Main differential considerations for MLL include bursitis, hematoma, and seroma. Borrero et al (5) described four cases of MLLs of the knee, and discussed the similarities and differentiating features of MLLs and prepatellar bursitis. MLLs were often larger than the fluid collections seen in prepatellar bursitis, and often in a slightly different location. However, size criteria and location are not diagnostic of either entity. The best differentiating feature might be following the natural history of the lesion and its response to steroid injection. For instance, chronic MLL may develop a pseudocapsule that prevents reabsorption of fluid, whereas most cases of prepatellar bursitis will decrease in size, provided that the causative stress is removed. Bursitis is also more likely to respond to a steroid injection.

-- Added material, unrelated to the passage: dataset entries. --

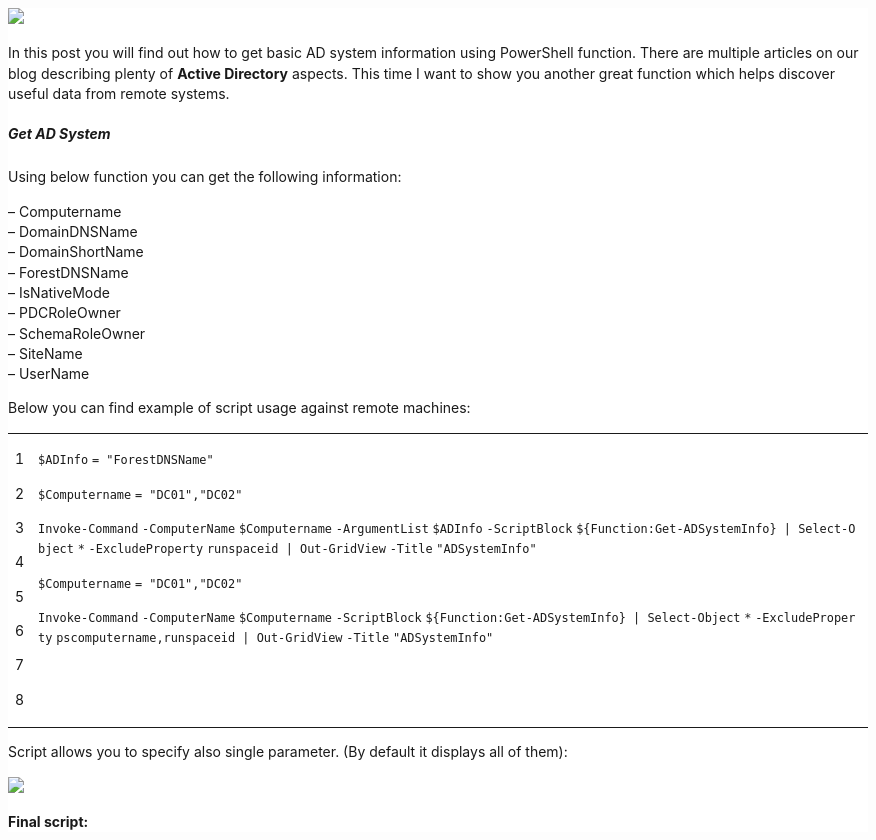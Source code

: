 ![](Get%20AD%20System%20info%20remotely%20using%20PowerShell%20function%20-%20Powershellbros.com/ADsystem-e1517934065673.png)

In this post you will find out how to get basic AD system information using PowerShell function. There are multiple articles on our blog describing plenty of **Active Directory** aspects. This time I want to show you another great function which helps discover useful data from remote systems.

##### Get AD System

Using below function you can get the following information:

– Computername  
– DomainDNSName  
– DomainShortName  
– ForestDNSName  
– IsNativeMode  
– PDCRoleOwner  
– SchemaRoleOwner  
– SiteName  
– UserName

Below you can find example of script usage against remote machines:

<table><tbody><tr><td><p>1</p><p>2</p><p>3</p><p>4</p><p>5</p><p>6</p><p>7</p><p>8</p></td><td><div><p><code>$ADInfo</code> <code>= </code><code>"ForestDNSName"</code></p><p><code>$Computername</code> <code>= </code><code>"DC01"</code><code>,</code><code>"DC02"</code></p><p><code>Invoke-Command</code> <code>-ComputerName</code> <code>$Computername</code> <code>-ArgumentList</code> <code>$ADInfo</code> <code>-ScriptBlock</code> <code>${</code><code>Function</code><code>:</code><code>Get-ADSystemInfo</code><code>} | </code><code>Select-Object</code> <code>*</code> <code>-ExcludeProperty</code> <code>runspaceid | </code><code>Out-GridView</code> <code>-Title</code> <code>"ADSystemInfo"</code></p><p><code>$Computername</code> <code>= </code><code>"DC01"</code><code>,</code><code>"DC02"</code></p><p><code>Invoke-Command</code> <code>-ComputerName</code> <code>$Computername</code> <code>-ScriptBlock</code> <code>${</code><code>Function</code><code>:</code><code>Get-ADSystemInfo</code><code>} | </code><code>Select-Object</code> <code>*</code> <code>-ExcludeProperty</code> <code>pscomputername,runspaceid | </code><code>Out-GridView</code> <code>-Title</code> <code>"ADSystemInfo"</code></p></div></td></tr></tbody></table>

Script allows you to specify also single parameter. (By default it displays all of them):

[![](Get%20AD%20System%20info%20remotely%20using%20PowerShell%20function%20-%20Powershellbros.com/AD-system-1024x358.png)](https://i1.wp.com/www.powershellbros.com/wp-content/uploads/2018/02/AD-system.png)

**Final script:**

The majority of MLLs are treated conservatively with compressive therapy. If these lesions do not respond to conservative management, percutaneous aspiration with or without sclerotherapy or surgical debridement are considered the next line of treatment. More chronic MLLs, which often develop a fibrous pseudocapsule, commonly require surgical intervention. Other indications for surgery include superimposed infection, compression of adjacent structures, or association with an open fracture (1, 7, 8, 9, 15). A recent review of clinical management of MLL in the setting of trauma by Nickerson et al (16) stated that aspiration of more than 50 mL of fluid from MLL was much more common among lesions that recurred (83%) than among those that resolved (33%), advocating for early operative intervention for larger-volume lesions. Two out of 87 lesions in this study were located at the elbow; however, the imaging correlation was not described.

The ultrasound and MRI appearances in our case, in conjunction with the patient’s mechanism of injury and clinical course, are diagnostic of an acute MLL. When the immobile medial epicondyle and relatively mobile overlying dermis are subjected to a sheering tangential force, it creates a typical injury mechanism that has been previously described for other MLLs. Differential diagnostic considerations in our case included bursitis and hematoma, as there is an overlap in imaging appearance between these entities. The presence of floating fat particles within the collection on both ultrasound and MRI would indicate a MLL, and would not be typical for either bursitis or a hematoma. In addition to the floating fat particles, we observed two subcutaneous venous branches traversing the lesion on MRI, which corresponded to the palpable cords on physical exam. The medial location of the lesion distinguishes it from a post-traumatic olecranon bursitis. Also, as discussed by Borrero et al (5), bursitis should resolve once the causative stress is removed. In our case, there was persistent swelling and tenderness over the course of 6 months, despite conservative therapy. Similarly, the recalcitrant course of this lesion argues against a hematoma. The lesion was aspirated and re-accumulated shortly thereafter, whereas the natural time course for hematomas in a patient without coagulopathy would be to reabsorb gradually.

In conclusion, this is, to our knowledge, the first reported case of an acute Morel-Lavallée lesion of the elbow with ultrasound and MRI correlation. The ultrasound and MRI demonstrated typical findings of an acute MLL, and in conjunction with the mechanism of injury and clinical course of the lesion, helped establish the diagnosis and direct patient management.